- _Problem details_:
The required answer is an exact copy of the records below, without pictures.

━━━━━━

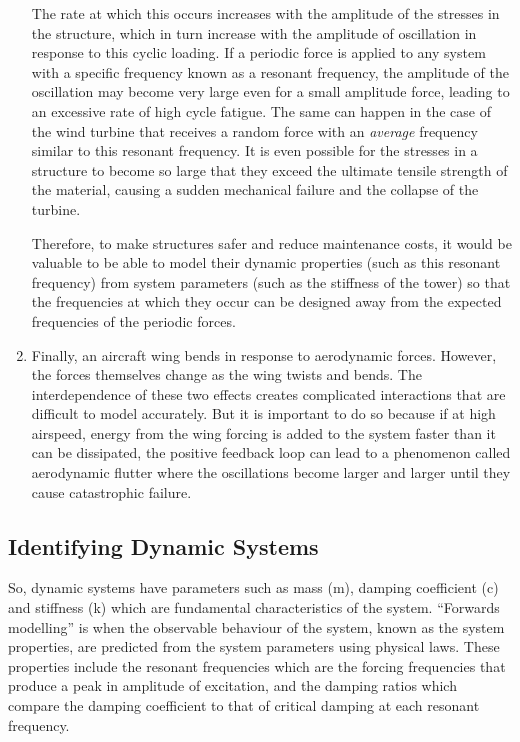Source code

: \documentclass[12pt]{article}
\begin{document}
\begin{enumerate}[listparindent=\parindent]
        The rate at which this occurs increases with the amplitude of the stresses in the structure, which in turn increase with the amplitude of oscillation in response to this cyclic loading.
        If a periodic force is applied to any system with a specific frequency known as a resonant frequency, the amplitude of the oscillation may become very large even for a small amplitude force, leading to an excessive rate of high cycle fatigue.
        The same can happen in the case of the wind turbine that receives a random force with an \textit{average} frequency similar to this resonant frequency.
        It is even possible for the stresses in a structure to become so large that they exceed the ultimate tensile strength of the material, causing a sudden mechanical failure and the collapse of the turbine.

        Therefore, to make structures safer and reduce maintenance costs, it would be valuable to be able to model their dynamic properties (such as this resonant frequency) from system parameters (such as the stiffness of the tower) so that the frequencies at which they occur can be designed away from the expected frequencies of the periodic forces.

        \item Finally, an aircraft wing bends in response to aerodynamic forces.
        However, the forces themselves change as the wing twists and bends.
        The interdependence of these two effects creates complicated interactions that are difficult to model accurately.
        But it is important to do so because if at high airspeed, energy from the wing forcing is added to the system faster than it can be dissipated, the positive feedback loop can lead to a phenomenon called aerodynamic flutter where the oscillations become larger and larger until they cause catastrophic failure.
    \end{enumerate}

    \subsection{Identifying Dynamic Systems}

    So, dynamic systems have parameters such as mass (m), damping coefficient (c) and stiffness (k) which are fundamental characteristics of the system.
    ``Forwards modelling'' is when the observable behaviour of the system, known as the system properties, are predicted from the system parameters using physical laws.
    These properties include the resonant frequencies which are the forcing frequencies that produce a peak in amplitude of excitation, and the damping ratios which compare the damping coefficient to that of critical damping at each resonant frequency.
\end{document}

━━━━━━

- _Output of the exercise_:
Source code

: \documentclass[12pt]{article}
\begin{document}
\begin{enumerate}[listparindent=\parindent]
        The rate at which this occurs increases with the amplitude of the stresses in the structure, which in turn increase with the amplitude of oscillation in response to this cyclic loading.
        If a periodic force is applied to any system with a specific frequency known as a resonant frequency, the amplitude of the oscillation may become very large even for a small amplitude force, leading to an excessive rate of high cycle fatigue.
        The same can happen in the case of the wind turbine that receives a random force with an \textit{average} frequency similar to this resonant frequency.
        It is even possible for the stresses in a structure to become so large that they exceed the ultimate tensile strength of the material, causing a sudden mechanical failure and the collapse of the turbine.

        Therefore, to make structures safer and reduce maintenance costs, it would be valuable to be able to model their dynamic properties (such as this resonant frequency) from system parameters (such as the stiffness of the tower) so that the frequencies at which they occur can be designed away from the expected frequencies of the periodic forces.

        \item Finally, an aircraft wing bends in response to aerodynamic forces.
        However, the forces themselves change as the wing twists and bends.
        The interdependence of these two effects creates complicated interactions that are difficult to model accurately.
        But it is important to do so because if at high airspeed, energy from the wing forcing is added to the system faster than it can be dissipated, the positive feedback loop can lead to a phenomenon called aerodynamic flutter where the oscillations become larger and larger until they cause catastrophic failure.
    \end{enumerate}

    \subsection{Identifying Dynamic Systems}

    So, dynamic systems have parameters such as mass (m), damping coefficient (c) and stiffness (k) which are fundamental characteristics of the system.
    ``Forwards modelling'' is when the observable behaviour of the system, known as the system properties, are predicted from the system parameters using physical laws.
    These properties include the resonant frequencies which are the forcing frequencies that produce a peak in amplitude of excitation, and the damping ratios which compare the damping coefficient to that of critical damping at each resonant frequency.
\end{document}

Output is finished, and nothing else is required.